Figure 5.

Regulation of RORγt⁺ T cells by Foxp3. (A and B) Bone marrow cells isolated from CD45.2⁺Rorc(γt)-Gfp^TG (WT) or Foxp3^sf × Rorc(γt)-Gfp^TG (Scurfy) mice were mixed with bone marrow cells isolated from CD45.1⁺ C57BL/6 mice and injected into irradiated lymphopenic mice. 6 wk after transfer, cells were isolated from the spleen, LN, and lung and restimulated in vitro with PMA/ionomycin for 5 h and subjected to intracellular staining for GFP, IL-17, Foxp3, and IL-10. (A) Spleen cells are gated on GFP⁺TCR-β⁺ cells. Numbers indicate percent cells in quadrants.

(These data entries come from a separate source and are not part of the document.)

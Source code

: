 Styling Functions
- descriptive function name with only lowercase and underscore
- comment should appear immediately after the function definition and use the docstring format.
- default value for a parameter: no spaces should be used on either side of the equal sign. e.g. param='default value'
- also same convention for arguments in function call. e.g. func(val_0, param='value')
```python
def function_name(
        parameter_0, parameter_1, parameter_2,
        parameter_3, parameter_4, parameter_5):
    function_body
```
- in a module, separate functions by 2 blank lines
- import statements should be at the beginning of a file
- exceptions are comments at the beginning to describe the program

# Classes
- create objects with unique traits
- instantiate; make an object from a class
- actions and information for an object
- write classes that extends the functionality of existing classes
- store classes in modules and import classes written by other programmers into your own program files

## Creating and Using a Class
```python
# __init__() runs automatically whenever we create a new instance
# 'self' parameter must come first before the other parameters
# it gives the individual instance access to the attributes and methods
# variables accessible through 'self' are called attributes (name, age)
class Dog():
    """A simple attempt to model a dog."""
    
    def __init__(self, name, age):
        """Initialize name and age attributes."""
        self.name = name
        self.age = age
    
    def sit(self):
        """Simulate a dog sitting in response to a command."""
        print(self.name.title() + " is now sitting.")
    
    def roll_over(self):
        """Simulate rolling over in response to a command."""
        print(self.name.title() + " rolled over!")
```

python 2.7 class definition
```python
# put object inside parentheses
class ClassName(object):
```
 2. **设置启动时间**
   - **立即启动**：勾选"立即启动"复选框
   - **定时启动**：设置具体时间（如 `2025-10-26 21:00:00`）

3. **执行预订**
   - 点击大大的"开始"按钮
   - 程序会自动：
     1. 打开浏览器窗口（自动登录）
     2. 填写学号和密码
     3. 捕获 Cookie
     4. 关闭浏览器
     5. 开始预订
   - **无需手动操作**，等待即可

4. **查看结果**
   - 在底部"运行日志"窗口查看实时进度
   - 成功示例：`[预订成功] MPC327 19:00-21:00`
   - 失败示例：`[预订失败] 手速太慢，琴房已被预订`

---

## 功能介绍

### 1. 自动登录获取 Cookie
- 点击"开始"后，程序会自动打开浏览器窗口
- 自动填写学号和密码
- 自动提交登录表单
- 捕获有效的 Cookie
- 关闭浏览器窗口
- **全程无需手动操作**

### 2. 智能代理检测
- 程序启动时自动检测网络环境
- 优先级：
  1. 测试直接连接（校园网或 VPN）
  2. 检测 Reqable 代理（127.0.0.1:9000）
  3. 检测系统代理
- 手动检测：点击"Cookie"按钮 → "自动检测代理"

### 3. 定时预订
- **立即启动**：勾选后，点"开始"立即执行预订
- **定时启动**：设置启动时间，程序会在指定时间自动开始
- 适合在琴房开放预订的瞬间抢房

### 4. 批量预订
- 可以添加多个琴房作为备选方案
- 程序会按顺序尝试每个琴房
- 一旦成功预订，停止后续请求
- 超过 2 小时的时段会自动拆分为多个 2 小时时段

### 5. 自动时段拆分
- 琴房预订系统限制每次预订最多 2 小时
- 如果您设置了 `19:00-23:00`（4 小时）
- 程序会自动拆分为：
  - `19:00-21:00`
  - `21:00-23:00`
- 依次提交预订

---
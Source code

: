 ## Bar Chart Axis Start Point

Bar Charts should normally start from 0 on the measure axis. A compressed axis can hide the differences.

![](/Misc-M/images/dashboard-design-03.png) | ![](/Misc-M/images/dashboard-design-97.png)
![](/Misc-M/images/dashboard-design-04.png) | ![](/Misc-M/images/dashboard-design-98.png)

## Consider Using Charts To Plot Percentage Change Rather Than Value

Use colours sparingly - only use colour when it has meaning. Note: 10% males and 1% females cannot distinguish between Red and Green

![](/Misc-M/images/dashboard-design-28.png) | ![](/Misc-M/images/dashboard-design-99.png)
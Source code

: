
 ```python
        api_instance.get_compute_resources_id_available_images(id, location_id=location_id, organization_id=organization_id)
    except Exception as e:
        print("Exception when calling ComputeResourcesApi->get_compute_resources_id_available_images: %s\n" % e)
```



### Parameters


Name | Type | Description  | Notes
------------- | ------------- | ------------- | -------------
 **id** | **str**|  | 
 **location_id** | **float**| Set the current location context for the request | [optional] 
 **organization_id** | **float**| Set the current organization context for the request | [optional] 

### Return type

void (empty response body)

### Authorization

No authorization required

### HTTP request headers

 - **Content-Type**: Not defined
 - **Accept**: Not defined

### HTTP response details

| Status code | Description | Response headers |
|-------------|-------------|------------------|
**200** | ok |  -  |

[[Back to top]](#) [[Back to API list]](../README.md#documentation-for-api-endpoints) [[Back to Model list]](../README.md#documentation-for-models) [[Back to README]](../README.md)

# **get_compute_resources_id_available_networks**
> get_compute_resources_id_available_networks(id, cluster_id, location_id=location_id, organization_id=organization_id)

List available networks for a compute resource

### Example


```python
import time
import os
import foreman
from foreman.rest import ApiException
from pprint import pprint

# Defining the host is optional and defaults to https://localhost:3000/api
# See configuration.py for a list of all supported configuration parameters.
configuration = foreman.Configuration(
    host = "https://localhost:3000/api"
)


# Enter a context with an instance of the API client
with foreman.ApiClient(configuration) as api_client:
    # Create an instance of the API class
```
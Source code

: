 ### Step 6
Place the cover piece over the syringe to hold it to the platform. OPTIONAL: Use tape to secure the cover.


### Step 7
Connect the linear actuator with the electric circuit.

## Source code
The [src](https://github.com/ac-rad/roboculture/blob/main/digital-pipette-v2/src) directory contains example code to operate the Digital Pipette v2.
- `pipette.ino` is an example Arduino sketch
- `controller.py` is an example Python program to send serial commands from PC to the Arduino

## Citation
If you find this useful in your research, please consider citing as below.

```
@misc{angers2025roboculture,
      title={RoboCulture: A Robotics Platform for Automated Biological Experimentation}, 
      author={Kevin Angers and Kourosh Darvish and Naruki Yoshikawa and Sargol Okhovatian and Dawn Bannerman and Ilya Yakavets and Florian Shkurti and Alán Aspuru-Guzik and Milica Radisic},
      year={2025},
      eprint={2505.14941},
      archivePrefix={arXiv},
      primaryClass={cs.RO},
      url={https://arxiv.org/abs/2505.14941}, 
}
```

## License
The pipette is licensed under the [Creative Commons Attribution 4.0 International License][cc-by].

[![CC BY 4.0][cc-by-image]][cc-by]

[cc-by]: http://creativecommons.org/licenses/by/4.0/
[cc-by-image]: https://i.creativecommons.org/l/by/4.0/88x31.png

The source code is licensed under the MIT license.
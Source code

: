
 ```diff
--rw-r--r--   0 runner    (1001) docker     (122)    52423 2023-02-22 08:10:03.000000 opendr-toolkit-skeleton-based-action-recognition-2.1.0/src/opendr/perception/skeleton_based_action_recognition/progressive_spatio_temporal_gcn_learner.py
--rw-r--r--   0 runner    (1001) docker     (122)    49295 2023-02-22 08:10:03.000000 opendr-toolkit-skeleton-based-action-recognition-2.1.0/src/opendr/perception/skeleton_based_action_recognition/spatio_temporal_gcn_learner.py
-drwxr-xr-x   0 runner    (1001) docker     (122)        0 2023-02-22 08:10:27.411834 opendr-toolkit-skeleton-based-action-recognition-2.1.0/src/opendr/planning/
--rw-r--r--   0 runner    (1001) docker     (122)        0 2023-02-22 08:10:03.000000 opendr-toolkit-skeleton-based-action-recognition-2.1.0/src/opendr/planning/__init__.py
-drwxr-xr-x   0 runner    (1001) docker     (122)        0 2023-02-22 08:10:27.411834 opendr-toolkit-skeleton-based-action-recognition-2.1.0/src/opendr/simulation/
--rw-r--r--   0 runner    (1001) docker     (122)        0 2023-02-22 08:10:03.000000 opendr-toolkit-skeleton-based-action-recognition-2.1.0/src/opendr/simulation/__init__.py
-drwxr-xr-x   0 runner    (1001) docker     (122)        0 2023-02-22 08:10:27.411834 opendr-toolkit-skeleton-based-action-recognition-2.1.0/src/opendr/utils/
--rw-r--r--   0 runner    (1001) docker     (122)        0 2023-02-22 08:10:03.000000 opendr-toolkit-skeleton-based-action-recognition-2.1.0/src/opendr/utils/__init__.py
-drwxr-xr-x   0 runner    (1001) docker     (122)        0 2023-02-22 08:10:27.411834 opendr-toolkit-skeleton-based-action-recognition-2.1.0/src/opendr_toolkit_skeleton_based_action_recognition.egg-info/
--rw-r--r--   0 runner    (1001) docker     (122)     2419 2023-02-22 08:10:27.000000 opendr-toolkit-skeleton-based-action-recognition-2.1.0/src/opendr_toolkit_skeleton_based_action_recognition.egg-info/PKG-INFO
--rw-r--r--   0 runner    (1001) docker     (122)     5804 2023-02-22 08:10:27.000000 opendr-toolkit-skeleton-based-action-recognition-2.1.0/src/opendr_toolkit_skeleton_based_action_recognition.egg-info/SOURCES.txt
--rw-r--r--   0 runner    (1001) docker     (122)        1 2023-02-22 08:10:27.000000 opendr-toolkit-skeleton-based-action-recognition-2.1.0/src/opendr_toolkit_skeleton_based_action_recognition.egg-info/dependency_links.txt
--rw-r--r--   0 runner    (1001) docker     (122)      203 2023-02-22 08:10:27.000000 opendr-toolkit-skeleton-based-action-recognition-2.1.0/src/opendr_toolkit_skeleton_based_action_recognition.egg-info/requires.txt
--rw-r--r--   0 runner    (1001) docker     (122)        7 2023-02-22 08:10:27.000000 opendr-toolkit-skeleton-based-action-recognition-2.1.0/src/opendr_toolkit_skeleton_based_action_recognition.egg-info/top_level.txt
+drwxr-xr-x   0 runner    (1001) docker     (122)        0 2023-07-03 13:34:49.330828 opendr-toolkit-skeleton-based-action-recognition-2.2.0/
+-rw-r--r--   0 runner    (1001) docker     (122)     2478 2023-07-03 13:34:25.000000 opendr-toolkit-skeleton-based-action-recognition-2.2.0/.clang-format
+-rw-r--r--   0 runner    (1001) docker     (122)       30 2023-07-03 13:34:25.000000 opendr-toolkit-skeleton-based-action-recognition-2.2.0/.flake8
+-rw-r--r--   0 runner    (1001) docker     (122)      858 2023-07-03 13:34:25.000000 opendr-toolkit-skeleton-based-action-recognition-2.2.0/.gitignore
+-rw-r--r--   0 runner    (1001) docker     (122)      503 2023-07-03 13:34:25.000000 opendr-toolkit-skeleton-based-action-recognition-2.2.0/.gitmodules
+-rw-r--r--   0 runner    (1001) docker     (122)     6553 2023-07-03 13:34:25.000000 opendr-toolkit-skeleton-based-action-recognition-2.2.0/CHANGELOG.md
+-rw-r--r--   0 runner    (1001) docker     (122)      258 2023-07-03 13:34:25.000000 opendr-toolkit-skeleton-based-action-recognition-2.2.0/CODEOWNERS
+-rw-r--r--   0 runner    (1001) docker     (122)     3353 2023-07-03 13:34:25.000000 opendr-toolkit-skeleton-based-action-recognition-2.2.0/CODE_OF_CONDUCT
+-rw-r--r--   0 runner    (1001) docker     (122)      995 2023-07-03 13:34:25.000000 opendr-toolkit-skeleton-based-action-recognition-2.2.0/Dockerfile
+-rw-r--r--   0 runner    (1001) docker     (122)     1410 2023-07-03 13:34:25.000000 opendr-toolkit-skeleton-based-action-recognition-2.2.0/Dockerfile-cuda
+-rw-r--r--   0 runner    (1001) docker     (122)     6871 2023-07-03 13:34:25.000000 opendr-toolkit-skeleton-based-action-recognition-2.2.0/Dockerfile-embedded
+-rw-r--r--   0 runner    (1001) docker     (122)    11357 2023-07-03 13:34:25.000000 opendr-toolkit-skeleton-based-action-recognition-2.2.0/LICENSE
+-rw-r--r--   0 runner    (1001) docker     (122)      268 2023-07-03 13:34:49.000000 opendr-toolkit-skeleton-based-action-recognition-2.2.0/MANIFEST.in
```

Reconstitutions with CD45.1⁺ and CD45.2⁺ cells were comparable in all chimeras. Results are representative of two independent experiments. (B) Histograms report percent GFP⁺TCR-β⁺ cell subsets in total CD45.2⁺ T cells (see Fig. 4 C). *, P < 0.05 as compared with WT. (C) Immunoprecipitation of RORγt and Foxp3. Foxp3 was expressed in HEK293T cells alone or together with N-terminally FLAG-tagged RORγt. Total cell lysates or immunoprecipitates (IP) using anti-FLAG antibody were blotted and probed with antibodies to Foxp3, FLAG, or β-actin. Results are representative of two independent experiments.